> **Problem statement**
Write out all of the records, keeping each one exactly as written.

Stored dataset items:
BEGIN

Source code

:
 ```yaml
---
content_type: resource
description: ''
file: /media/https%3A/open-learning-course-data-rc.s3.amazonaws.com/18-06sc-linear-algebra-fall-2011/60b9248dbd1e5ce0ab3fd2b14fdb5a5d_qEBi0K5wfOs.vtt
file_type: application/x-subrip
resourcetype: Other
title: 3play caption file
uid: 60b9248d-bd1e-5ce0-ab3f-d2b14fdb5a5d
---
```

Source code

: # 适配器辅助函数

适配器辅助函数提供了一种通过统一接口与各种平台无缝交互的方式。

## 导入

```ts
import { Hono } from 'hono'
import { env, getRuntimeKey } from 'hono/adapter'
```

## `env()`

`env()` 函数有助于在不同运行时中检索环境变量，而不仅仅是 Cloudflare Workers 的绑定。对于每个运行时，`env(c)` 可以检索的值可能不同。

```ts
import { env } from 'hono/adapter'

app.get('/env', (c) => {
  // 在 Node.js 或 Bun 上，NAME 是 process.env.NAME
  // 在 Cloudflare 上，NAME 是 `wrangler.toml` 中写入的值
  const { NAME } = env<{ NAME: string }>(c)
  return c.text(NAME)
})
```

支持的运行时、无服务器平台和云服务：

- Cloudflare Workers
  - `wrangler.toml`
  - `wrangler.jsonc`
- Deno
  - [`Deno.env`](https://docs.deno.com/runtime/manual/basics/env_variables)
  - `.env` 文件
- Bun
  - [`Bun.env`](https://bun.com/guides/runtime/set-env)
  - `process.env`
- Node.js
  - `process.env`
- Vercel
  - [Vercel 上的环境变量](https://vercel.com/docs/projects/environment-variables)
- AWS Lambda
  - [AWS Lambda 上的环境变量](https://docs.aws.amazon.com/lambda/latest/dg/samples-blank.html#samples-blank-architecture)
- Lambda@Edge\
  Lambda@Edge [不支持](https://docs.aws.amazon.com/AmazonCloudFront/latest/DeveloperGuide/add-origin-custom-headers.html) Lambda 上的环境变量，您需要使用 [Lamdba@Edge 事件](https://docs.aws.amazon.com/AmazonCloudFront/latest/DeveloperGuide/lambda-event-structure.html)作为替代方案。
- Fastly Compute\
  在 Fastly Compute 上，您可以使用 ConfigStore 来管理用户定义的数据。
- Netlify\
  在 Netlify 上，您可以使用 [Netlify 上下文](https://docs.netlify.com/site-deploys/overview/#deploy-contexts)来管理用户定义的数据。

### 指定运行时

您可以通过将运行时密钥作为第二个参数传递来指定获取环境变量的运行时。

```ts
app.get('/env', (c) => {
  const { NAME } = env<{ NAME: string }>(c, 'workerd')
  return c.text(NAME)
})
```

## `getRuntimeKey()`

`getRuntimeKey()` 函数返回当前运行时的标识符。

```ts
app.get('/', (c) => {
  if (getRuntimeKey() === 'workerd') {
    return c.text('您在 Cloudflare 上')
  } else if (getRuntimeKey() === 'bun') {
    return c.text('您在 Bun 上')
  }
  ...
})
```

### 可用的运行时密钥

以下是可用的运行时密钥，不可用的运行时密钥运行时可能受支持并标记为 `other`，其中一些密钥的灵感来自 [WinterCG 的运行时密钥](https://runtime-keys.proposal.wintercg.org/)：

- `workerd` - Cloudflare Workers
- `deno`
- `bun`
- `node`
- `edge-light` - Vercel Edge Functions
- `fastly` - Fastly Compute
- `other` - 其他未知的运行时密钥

END

> **The completed task**
Source code

:
 ```yaml
---
content_type: resource
description: ''
file: /media/https%3A/open-learning-course-data-rc.s3.amazonaws.com/18-06sc-linear-algebra-fall-2011/60b9248dbd1e5ce0ab3fd2b14fdb5a5d_qEBi0K5wfOs.vtt
file_type: application/x-subrip
resourcetype: Other
title: 3play caption file
uid: 60b9248d-bd1e-5ce0-ab3f-d2b14fdb5a5d
---
```

Source code

: # 适配器辅助函数

适配器辅助函数提供了一种通过统一接口与各种平台无缝交互的方式。

## 导入

```ts
import { Hono } from 'hono'
import { env, getRuntimeKey } from 'hono/adapter'
```

## `env()`

`env()` 函数有助于在不同运行时中检索环境变量，而不仅仅是 Cloudflare Workers 的绑定。对于每个运行时，`env(c)` 可以检索的值可能不同。

```ts
import { env } from 'hono/adapter'

app.get('/env', (c) => {
  // 在 Node.js 或 Bun 上，NAME 是 process.env.NAME
  // 在 Cloudflare 上，NAME 是 `wrangler.toml` 中写入的值
  const { NAME } = env<{ NAME: string }>(c)
  return c.text(NAME)
})
```

支持的运行时、无服务器平台和云服务：

- Cloudflare Workers
  - `wrangler.toml`
  - `wrangler.jsonc`
- Deno
  - [`Deno.env`](https://docs.deno.com/runtime/manual/basics/env_variables)
  - `.env` 文件
- Bun
  - [`Bun.env`](https://bun.com/guides/runtime/set-env)
  - `process.env`
- Node.js
  - `process.env`
- Vercel
  - [Vercel 上的环境变量](https://vercel.com/docs/projects/environment-variables)
- AWS Lambda
  - [AWS Lambda 上的环境变量](https://docs.aws.amazon.com/lambda/latest/dg/samples-blank.html#samples-blank-architecture)
- Lambda@Edge\
  Lambda@Edge [不支持](https://docs.aws.amazon.com/AmazonCloudFront/latest/DeveloperGuide/add-origin-custom-headers.html) Lambda 上的环境变量，您需要使用 [Lamdba@Edge 事件](https://docs.aws.amazon.com/AmazonCloudFront/latest/DeveloperGuide/lambda-event-structure.html)作为替代方案。
- Fastly Compute\
  在 Fastly Compute 上，您可以使用 ConfigStore 来管理用户定义的数据。
- Netlify\
  在 Netlify 上，您可以使用 [Netlify 上下文](https://docs.netlify.com/site-deploys/overview/#deploy-contexts)来管理用户定义的数据。

### 指定运行时

您可以通过将运行时密钥作为第二个参数传递来指定获取环境变量的运行时。

```ts
app.get('/env', (c) => {
  const { NAME } = env<{ NAME: string }>(c, 'workerd')
  return c.text(NAME)
})
```

## `getRuntimeKey()`

`getRuntimeKey()` 函数返回当前运行时的标识符。

```ts
app.get('/', (c) => {
  if (getRuntimeKey() === 'workerd') {
    return c.text('您在 Cloudflare 上')
  } else if (getRuntimeKey() === 'bun') {
    return c.text('您在 Bun 上')
  }
  ...
})
```

### 可用的运行时密钥

以下是可用的运行时密钥，不可用的运行时密钥运行时可能受支持并标记为 `other`，其中一些密钥的灵感来自 [WinterCG 的运行时密钥](https://runtime-keys.proposal.wintercg.org/)：

- `workerd` - Cloudflare Workers
- `deno`
- `bun`
- `node`
- `edge-light` - Vercel Edge Functions
- `fastly` - Fastly Compute
- `other` - 其他未知的运行时密钥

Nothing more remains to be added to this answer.